Lee M A, Smith S, Palace J, Matthews P M
Centre for Functional Magnetic Resonance Imaging of the Brain, John Radcliffe Hospital, Headington, UK.
Brain. 1998 Nov;121 ( Pt 11):2095-102. doi: 10.1093/brain/121.11.2095.
Serial brain MRI scanning is widely used for assessing multiple sclerosis disease activity in the evaluation of new therapies. Traditionally, the net change in T2-weighted lesion volume between paired scans has been used as a measure of disease progression and as a secondary endpoint in definitive clinical trials. However, as the net change in T2-weighted lesion volume reflects only the difference between new and resolved T2-weighted lesions, this measure significantly under-represents the total T2-weighted lesion activity. Difference images produced by subtracting labelled T2-weighted lesion volumes from serial registered T2-weighted scans allows separate measurements of individual volumes of new and resolving T2-weighted lesions, which may reflect underlying disease activity more sensitively. We generated T2-weighted differences images to define T2-weighted lesion changes over 1 year for 19 patients with relapsing multiple sclerosis. The mean new T2-weighted lesion volume change was three times greater than the mean net T2-weighted lesion volume change over the study period. New T2-weighted lesion volumes were more strongly correlated with T1-weighted gadolinium-enhancing lesion volumes (r = 0.72, P = 0.001) than were the net T2-weighted lesion volume changes (r = 0.45, P = 0.01). Baseline T2-weighted lesion volume was more highly correlated with new T2-weighted lesion volumes (r = 0.89, P < 0.0001) than with net T2-weighted lesion change (r = 0.47, P < 0.001). There was a trend for patients who showed sustained clinical progression over the year to have a greater new T2-weighted lesion volume than those who did not. This difference was not seen with net T2-weighted lesion volume change. T2-weighted lesion difference images should provide an additional and sensitive tool for monitoring disease activity in multiple sclerosis. Independent definition of new and resolving T2-weighted lesion volumes also offers the potential for discrimination of the relative effects of experimental therapies on new inflammatory activity from the effects on oedema resolution and lesion repair.

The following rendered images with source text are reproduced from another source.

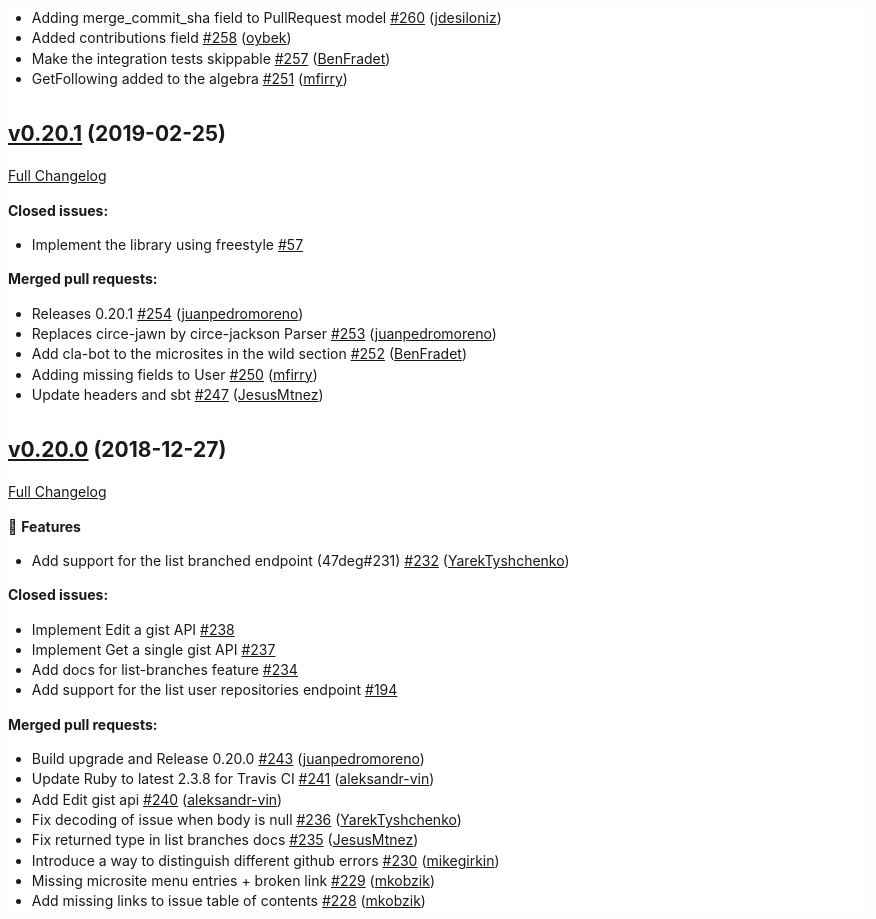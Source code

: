 - Adding merge\_commit\_sha field to PullRequest model [\#260](https://github.com/47degrees/microsites/pull/260) ([jdesiloniz](https://github.com/jdesiloniz))
- Added contributions field [\#258](https://github.com/47degrees/microsites/pull/258) ([oybek](https://github.com/oybek))
- Make the integration tests skippable [\#257](https://github.com/47degrees/microsites/pull/257) ([BenFradet](https://github.com/BenFradet))
- GetFollowing added to the algebra [\#251](https://github.com/47degrees/microsites/pull/251) ([mfirry](https://github.com/mfirry))

## [v0.20.1](https://github.com/47degrees/microsites/tree/v0.20.1) (2019-02-25)

[Full Changelog](https://github.com/47degrees/microsites/compare/v0.20.0...v0.20.1)

**Closed issues:**

- Implement the library using freestyle [\#57](https://github.com/47degrees/microsites/issues/57)

**Merged pull requests:**

- Releases 0.20.1 [\#254](https://github.com/47degrees/microsites/pull/254) ([juanpedromoreno](https://github.com/juanpedromoreno))
- Replaces circe-jawn by circe-jackson Parser [\#253](https://github.com/47degrees/microsites/pull/253) ([juanpedromoreno](https://github.com/juanpedromoreno))
- Add cla-bot to the microsites in the wild section [\#252](https://github.com/47degrees/microsites/pull/252) ([BenFradet](https://github.com/BenFradet))
- Adding missing fields to User [\#250](https://github.com/47degrees/microsites/pull/250) ([mfirry](https://github.com/mfirry))
- Update headers and sbt [\#247](https://github.com/47degrees/microsites/pull/247) ([JesusMtnez](https://github.com/JesusMtnez))

## [v0.20.0](https://github.com/47degrees/microsites/tree/v0.20.0) (2018-12-27)

[Full Changelog](https://github.com/47degrees/microsites/compare/v0.19.0...v0.20.0)

🚀 **Features**

- Add support for the list branched endpoint \(47deg\#231\) [\#232](https://github.com/47degrees/microsites/pull/232) ([YarekTyshchenko](https://github.com/YarekTyshchenko))

**Closed issues:**

- Implement Edit a gist API [\#238](https://github.com/47degrees/microsites/issues/238)
- Implement Get a single gist API [\#237](https://github.com/47degrees/microsites/issues/237)
- Add docs for list-branches feature [\#234](https://github.com/47degrees/microsites/issues/234)
- Add support for the list user repositories endpoint [\#194](https://github.com/47degrees/microsites/issues/194)

**Merged pull requests:**

- Build upgrade and Release 0.20.0 [\#243](https://github.com/47degrees/microsites/pull/243) ([juanpedromoreno](https://github.com/juanpedromoreno))
- Update Ruby to latest 2.3.8 for Travis CI [\#241](https://github.com/47degrees/microsites/pull/241) ([aleksandr-vin](https://github.com/aleksandr-vin))
- Add Edit gist api [\#240](https://github.com/47degrees/microsites/pull/240) ([aleksandr-vin](https://github.com/aleksandr-vin))
- Fix decoding of issue when body is null [\#236](https://github.com/47degrees/microsites/pull/236) ([YarekTyshchenko](https://github.com/YarekTyshchenko))
- Fix returned type in list branches docs [\#235](https://github.com/47degrees/microsites/pull/235) ([JesusMtnez](https://github.com/JesusMtnez))
- Introduce a way to distinguish different github errors [\#230](https://github.com/47degrees/microsites/pull/230) ([mikegirkin](https://github.com/mikegirkin))
- Missing microsite menu entries + broken link [\#229](https://github.com/47degrees/microsites/pull/229) ([mkobzik](https://github.com/mkobzik))
- Add missing links to issue table of contents [\#228](https://github.com/47degrees/microsites/pull/228) ([mkobzik](https://github.com/mkobzik))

连续脑部磁共振成像扫描在评估新疗法时被广泛用于评估多发性硬化症的疾病活动。传统上,配对扫描之间T2加权病变体积的净变化被用作疾病进展的衡量指标,并作为确定性临床试验的次要终点。然而,由于T2加权病变体积的净变化仅反映新出现和消退的T2加权病变之间的差异,该指标显著低估了总的T2加权病变活动。通过从连续配准的T2加权扫描中减去标记的T2加权病变体积生成的差异图像,可以分别测量新出现和正在消退的T2加权病变的个体体积,这可能更敏感地反映潜在的疾病活动。我们生成了T2加权差异图像,以确定19例复发型多发性硬化症患者在1年期间的T2加权病变变化。在研究期间,新的T2加权病变体积的平均变化比T2加权病变体积的平均净变化大三倍。新的T2加权病变体积与T1加权钆增强病变体积的相关性更强(r = 0.72,P = 0.001),而T2加权病变体积的净变化与之相关性较弱(r = 0.45,P = 0.01)。基线T2加权病变体积与新的T2加权病变体积的相关性更高(r = 0.89,P < 0.0001),而与T2加权病变净变化的相关性较低(r = 0.47,P < 0.001)。在这一年中表现出持续临床进展的患者,其新的T2加权病变体积有比未表现出持续临床进展的患者更大的趋势。T2加权病变体积净变化未显示出这种差异。T2加权病变差异图像应为监测多发性硬化症的疾病活动提供一种额外且敏感的工具。新出现和正在消退的T2加权病变体积的独立定义也为区分实验性疗法对新炎症活动的相对影响与对水肿消退和病变修复的影响提供了可能性。